## Task material

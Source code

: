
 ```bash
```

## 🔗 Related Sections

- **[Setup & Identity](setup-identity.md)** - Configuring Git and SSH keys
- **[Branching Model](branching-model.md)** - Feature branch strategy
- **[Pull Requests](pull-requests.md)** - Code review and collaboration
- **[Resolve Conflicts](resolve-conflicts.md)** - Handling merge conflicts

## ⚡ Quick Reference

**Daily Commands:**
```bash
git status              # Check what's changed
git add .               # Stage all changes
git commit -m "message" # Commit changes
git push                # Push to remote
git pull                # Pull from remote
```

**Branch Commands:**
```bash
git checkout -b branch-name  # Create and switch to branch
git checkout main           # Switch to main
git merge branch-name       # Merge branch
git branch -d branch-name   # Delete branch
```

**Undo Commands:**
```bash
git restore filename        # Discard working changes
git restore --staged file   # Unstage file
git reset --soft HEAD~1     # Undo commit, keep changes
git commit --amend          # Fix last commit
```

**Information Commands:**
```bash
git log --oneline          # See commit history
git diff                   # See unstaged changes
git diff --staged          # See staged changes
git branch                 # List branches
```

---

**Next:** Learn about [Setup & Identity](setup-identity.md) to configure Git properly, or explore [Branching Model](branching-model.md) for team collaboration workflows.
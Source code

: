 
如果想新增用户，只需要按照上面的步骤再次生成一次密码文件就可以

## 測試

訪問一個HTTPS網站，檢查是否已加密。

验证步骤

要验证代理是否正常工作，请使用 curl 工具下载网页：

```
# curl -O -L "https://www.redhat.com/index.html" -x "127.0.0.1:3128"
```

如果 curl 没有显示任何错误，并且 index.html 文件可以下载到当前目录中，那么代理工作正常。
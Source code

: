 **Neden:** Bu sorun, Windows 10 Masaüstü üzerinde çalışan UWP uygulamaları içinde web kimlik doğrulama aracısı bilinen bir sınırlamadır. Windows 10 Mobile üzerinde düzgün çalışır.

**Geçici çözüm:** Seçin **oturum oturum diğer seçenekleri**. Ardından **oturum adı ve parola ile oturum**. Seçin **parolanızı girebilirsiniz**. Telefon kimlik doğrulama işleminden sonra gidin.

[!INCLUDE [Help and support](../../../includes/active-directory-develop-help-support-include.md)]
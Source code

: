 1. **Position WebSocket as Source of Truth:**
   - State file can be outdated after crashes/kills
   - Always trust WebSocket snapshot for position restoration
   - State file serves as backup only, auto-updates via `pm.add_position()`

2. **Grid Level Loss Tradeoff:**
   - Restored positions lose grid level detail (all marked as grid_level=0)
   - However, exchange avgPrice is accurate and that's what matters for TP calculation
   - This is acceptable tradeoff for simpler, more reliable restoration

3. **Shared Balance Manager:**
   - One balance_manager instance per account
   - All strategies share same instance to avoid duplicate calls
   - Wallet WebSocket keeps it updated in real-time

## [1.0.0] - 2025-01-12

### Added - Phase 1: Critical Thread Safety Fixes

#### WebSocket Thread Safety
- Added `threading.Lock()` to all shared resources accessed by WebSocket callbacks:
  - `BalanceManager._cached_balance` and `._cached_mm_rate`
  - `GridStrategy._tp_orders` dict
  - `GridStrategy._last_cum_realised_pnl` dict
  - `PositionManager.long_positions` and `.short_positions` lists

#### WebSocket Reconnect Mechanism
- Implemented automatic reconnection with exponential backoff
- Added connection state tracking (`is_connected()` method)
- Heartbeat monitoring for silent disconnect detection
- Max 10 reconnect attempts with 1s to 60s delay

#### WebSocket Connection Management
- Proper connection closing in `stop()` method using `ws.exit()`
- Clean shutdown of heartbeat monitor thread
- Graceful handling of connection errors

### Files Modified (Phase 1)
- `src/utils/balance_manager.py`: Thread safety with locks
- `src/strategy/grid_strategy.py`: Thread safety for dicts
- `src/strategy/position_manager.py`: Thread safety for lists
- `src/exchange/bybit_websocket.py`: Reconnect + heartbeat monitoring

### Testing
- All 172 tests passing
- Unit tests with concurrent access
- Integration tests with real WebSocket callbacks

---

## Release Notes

## Assignment
Copy out only the lines of the records above from the one with "3. **Shared Balance Manager:**" through the one with "#### WebSocket Thread Safety", exactly as they stand, both included.

## Solution to this task
3. **Shared Balance Manager:**
   - One balance_manager instance per account
   - All strategies share same instance to avoid duplicate calls
   - Wallet WebSocket keeps it updated in real-time

## [1.0.0] - 2025-01-12

### Added - Phase 1: Critical Thread Safety Fixes

#### WebSocket Thread Safety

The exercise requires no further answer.